Activity:
What's needed is an exact retyping of the lines from the start of the listing up to and including the line with "a network Operator.", minus any pictures.

Input:
***
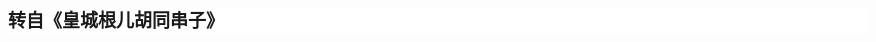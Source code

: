  <p class="p1">
  <span class="s1">
   <b>
    <font size="4">
     转自《皇城根儿胡同串子》
    </font>
   </b>
  </span>
 </p>
</div>

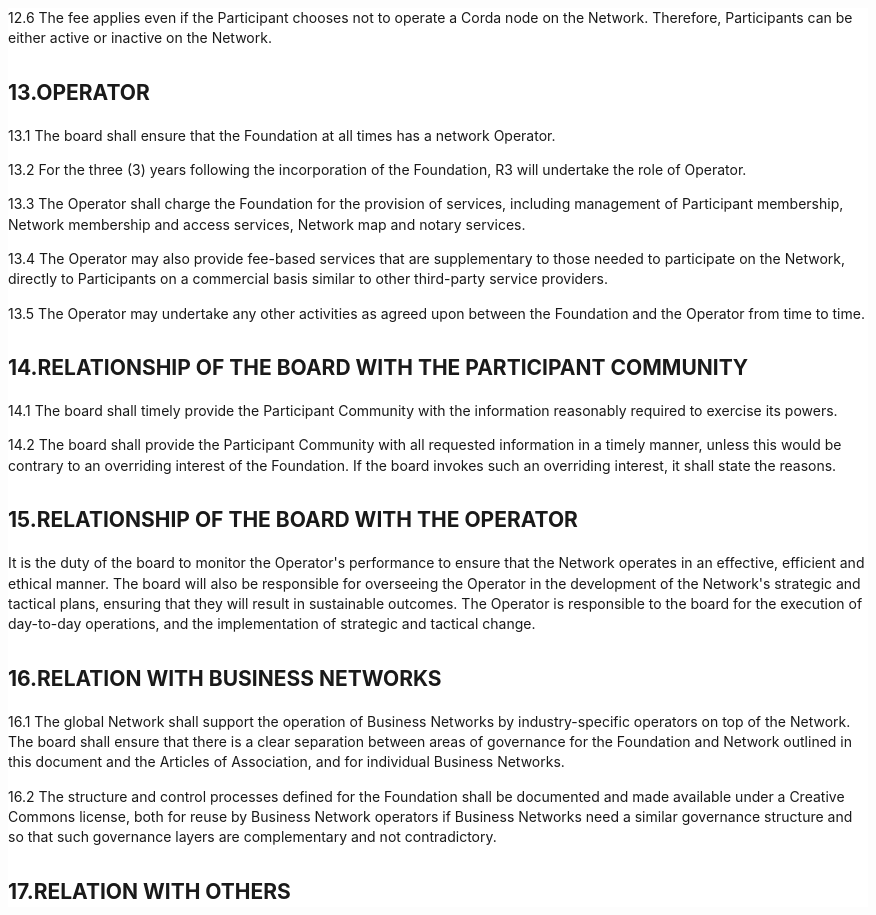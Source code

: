 12.6	The fee applies even if the Participant chooses not to operate a Corda node on the Network. Therefore, Participants can be either active or inactive on the Network.


13.OPERATOR
-----------

13.1	The board shall ensure that the Foundation at all times has a network Operator. 

13.2	For the three (3) years following the incorporation of the Foundation, R3 will undertake the role of Operator. 

13.3	The Operator shall charge the Foundation for the provision of services, including management of Participant membership, Network membership and access services, Network map and notary services. 

13.4	The Operator may also provide fee-based services that are supplementary to those needed to participate on the Network, directly to Participants on a commercial basis similar to other third-party service providers.

13.5	 The Operator may undertake any other activities as agreed upon between the Foundation and the Operator from time to time.


14.RELATIONSHIP OF THE BOARD WITH THE PARTICIPANT COMMUNITY
-----------------------------------------------------------

14.1	The board shall timely provide the Participant Community with the information reasonably required to exercise its powers.

14.2	The board shall provide the Participant Community with all requested information in a timely manner, unless this would be contrary to an overriding interest of the Foundation. If the board invokes such an overriding interest, it shall state the reasons.


15.RELATIONSHIP OF THE BOARD WITH THE OPERATOR
----------------------------------------------

It is the duty of the board to monitor the Operator's performance to ensure that the Network operates in an effective, efficient and ethical manner. The board will also be responsible for overseeing the Operator in the development of the Network's strategic and tactical plans, ensuring that they will result in sustainable outcomes. The Operator is responsible to the board for the execution of day-to-day operations, and the implementation of strategic and tactical change.


16.RELATION WITH BUSINESS NETWORKS
----------------------------------

16.1	The global Network shall support the operation of Business Networks by industry-specific operators on top of the Network. The board shall ensure that there is a clear separation between areas of governance for the Foundation and Network outlined in this document and the Articles of Association, and for individual Business Networks.

16.2	The structure and control processes defined for the Foundation shall be documented and made available under a Creative Commons license, both for reuse by Business Network operators if Business Networks need a similar governance structure and so that such governance layers are complementary and not contradictory.


17.RELATION WITH OTHERS
-----------------------
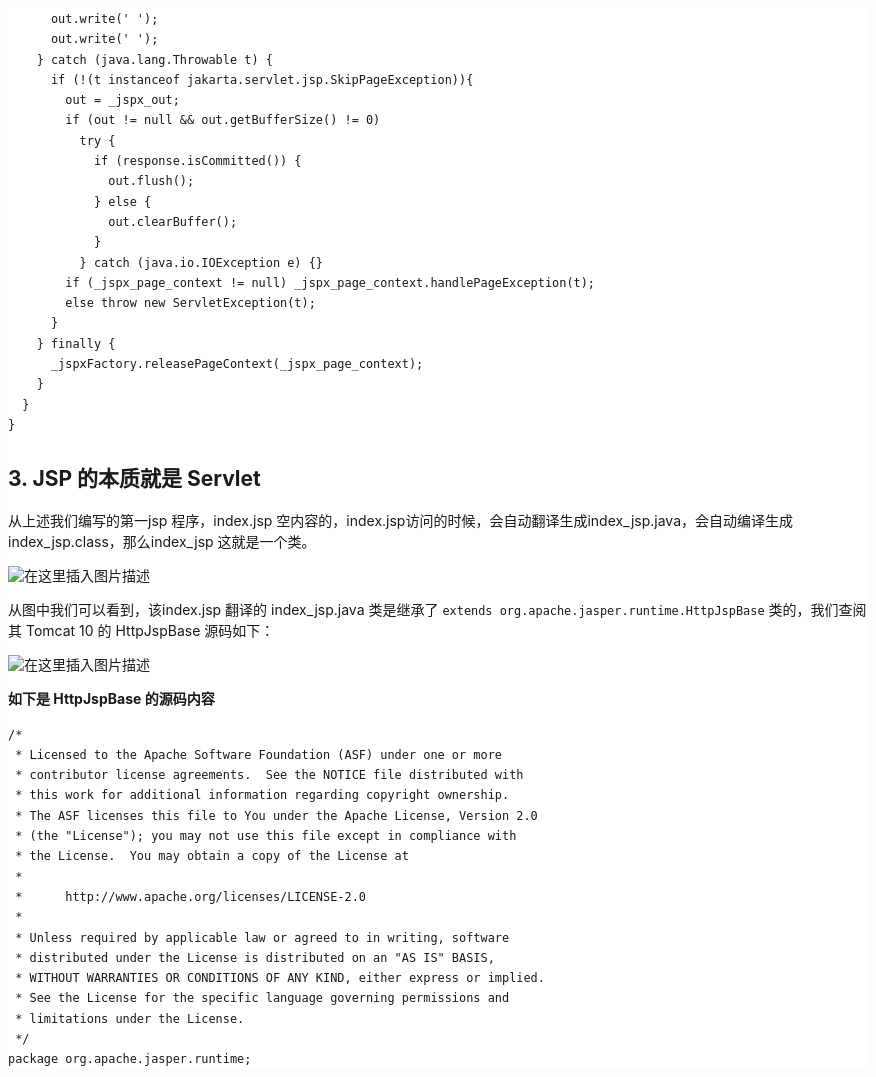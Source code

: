           out.write(' ');
          out.write(' ');
        } catch (java.lang.Throwable t) {
          if (!(t instanceof jakarta.servlet.jsp.SkipPageException)){
            out = _jspx_out;
            if (out != null && out.getBufferSize() != 0)
              try {
                if (response.isCommitted()) {
                  out.flush();
                } else {
                  out.clearBuffer();
                }
              } catch (java.io.IOException e) {}
            if (_jspx_page_context != null) _jspx_page_context.handlePageException(t);
            else throw new ServletException(t);
          }
        } finally {
          _jspxFactory.releasePageContext(_jspx_page_context);
        }
      }
    }
    
    

3\. JSP 的本质就是 Servlet
---------------------

从上述我们编写的第一jsp 程序，index.jsp 空内容的，index.jsp访问的时候，会自动翻译生成index\_jsp.java，会自动编译生成index\_jsp.class，那么index\_jsp 这就是一个类。

![在这里插入图片描述](https://img2023.cnblogs.com/blog/3084824/202304/3084824-20230430172013869-227011187.png)

从图中我们可以看到，该index.jsp 翻译的 index\_jsp.java 类是继承了 `extends org.apache.jasper.runtime.HttpJspBase` 类的，我们查阅其 Tomcat 10 的 HttpJspBase 源码如下：

![在这里插入图片描述](https://img2023.cnblogs.com/blog/3084824/202304/3084824-20230430172013788-429668879.png)

**如下是 HttpJspBase 的源码内容**

    /*
     * Licensed to the Apache Software Foundation (ASF) under one or more
     * contributor license agreements.  See the NOTICE file distributed with
     * this work for additional information regarding copyright ownership.
     * The ASF licenses this file to You under the Apache License, Version 2.0
     * (the "License"); you may not use this file except in compliance with
     * the License.  You may obtain a copy of the License at
     *
     *      http://www.apache.org/licenses/LICENSE-2.0
     *
     * Unless required by applicable law or agreed to in writing, software
     * distributed under the License is distributed on an "AS IS" BASIS,
     * WITHOUT WARRANTIES OR CONDITIONS OF ANY KIND, either express or implied.
     * See the License for the specific language governing permissions and
     * limitations under the License.
     */
    package org.apache.jasper.runtime;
***
Result of the task:
Source code

:  <p class="p1">
  <span class="s1">
   <b>
    <font size="4">
     转自《皇城根儿胡同串子》
    </font>
   </b>
  </span>
 </p>
</div>

Source code

: 12.6	The fee applies even if the Participant chooses not to operate a Corda node on the Network. Therefore, Participants can be either active or inactive on the Network.


13.OPERATOR
-----------

13.1	The board shall ensure that the Foundation at all times has a network Operator. 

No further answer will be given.